Negative / boundaries (documented, not hidden):

  • Not universal. When the projection is cache-backed, or writes span a provider different from the marker's, the marker is not atomic with the read-model write. In that case the option resolves to a no-op and the projector must be written as an idempotent upsert. This is surfaced in the guide and logged at debug.
  • Concurrent-redelivery loser surfaces a conflict. The losing writer's commit hits the unique index and raises; its delivery fails and the subsequent redelivery finds the marker and skips — eventual correctness within the at-least-once contract, but one delivery reports an error.
  • Throughput cost on opt-in projectors: one extra indexed read + write per processed message.
  • Marker growth is bounded by retention, not automatic. The marker table gains one row per (message_id, handler), and is_processed reads it on every delivery. protean idempotency cleanup prunes markers older than [consume_idempotency.cleanup].retention_hours (default 7 days) in bounded batches; operators run it periodically (e.g. cron). It is not auto-scheduled today; wiring it into an Engine maintenance tick (as DLQMaintenanceTask does for the DLQ) is a possible future enhancement. A marker is only useful while its event can still be redelivered, so pruning past that window is safe. Note also that handler is module.Class.method: renaming a projector method orphans its old markers (the cleanup eventually removes them) and opens a brief double-apply window for in-flight redeliveries across that deploy.
  • This does not make Protean exactly-once across stores; it is exactly-once only within one transactional provider.

Alternatives Considered

Redis seen-store mirroring command idempotency. Rejected: a Redis marker is not atomic with the read-model write, so a crash between the projector commit and the marker write re-opens the double-apply window. It would give false exactly-once confidence.

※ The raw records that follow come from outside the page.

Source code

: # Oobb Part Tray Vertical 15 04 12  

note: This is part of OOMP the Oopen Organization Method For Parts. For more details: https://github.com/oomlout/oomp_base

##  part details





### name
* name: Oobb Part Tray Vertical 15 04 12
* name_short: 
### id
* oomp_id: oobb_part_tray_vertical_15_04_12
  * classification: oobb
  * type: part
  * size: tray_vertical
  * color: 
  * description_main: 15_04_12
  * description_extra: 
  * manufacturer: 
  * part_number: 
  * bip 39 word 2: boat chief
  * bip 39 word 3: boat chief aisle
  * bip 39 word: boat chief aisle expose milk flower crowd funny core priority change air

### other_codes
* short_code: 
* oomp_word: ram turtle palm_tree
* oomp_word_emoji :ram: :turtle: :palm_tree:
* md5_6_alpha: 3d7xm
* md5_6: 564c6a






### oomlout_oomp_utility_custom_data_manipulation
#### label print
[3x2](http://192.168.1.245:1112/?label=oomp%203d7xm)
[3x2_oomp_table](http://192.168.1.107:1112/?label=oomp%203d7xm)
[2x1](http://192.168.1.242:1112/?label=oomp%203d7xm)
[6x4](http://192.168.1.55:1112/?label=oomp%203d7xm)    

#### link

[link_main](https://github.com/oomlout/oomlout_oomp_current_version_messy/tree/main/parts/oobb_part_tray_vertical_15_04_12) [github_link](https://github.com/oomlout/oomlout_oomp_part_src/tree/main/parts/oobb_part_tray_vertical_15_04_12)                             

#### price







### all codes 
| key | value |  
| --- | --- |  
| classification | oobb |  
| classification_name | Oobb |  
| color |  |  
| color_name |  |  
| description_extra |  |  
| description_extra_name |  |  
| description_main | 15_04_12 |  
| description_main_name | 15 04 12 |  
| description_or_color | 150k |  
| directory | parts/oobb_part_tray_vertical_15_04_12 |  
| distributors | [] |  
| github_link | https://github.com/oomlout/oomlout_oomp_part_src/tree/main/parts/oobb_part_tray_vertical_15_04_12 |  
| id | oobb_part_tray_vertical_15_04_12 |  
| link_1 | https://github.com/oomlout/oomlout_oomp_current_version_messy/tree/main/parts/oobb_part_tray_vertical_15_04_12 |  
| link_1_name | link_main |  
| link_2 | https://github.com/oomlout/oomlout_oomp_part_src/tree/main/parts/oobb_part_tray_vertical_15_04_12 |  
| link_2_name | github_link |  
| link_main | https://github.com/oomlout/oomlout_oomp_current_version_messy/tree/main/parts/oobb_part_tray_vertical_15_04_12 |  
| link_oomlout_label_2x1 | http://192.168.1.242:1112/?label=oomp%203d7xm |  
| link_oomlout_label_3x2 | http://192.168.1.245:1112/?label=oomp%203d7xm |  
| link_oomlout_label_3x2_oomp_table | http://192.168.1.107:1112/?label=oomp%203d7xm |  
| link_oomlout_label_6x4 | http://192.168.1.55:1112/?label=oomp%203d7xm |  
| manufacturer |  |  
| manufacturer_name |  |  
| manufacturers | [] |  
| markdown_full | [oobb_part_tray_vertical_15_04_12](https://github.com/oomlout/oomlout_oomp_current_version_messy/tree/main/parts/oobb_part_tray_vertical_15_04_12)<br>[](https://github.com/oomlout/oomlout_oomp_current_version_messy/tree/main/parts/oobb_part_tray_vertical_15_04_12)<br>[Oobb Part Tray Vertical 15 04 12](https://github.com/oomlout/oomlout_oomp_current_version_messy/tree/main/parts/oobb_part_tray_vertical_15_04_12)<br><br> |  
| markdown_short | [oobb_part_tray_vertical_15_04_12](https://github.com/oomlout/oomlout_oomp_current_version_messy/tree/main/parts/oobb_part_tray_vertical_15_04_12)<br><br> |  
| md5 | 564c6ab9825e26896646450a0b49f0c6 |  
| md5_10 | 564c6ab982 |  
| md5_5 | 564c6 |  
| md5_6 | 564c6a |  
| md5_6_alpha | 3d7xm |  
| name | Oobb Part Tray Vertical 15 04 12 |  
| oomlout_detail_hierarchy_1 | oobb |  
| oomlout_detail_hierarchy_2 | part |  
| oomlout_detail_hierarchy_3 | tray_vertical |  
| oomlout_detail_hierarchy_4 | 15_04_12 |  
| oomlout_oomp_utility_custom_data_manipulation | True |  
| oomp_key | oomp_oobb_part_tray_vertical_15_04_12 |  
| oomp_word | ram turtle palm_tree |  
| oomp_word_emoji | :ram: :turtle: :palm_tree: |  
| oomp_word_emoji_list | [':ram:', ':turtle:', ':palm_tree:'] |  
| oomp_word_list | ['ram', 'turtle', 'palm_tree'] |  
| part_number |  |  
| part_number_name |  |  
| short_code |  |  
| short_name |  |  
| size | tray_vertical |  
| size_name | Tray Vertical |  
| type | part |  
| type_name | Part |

Documentation only — "projectors must be idempotent." Retained as the guidance for the non-transactional case, but insufficient on its own: some projectors genuinely need dedup and cannot be expressed as pure upserts.

Dedup at the subscription / ack layer. Rejected: the broker ack and the read-model write are in different systems, so the marker would again be non-atomic — the same gap this decision closes by putting the marker in the projection's transaction.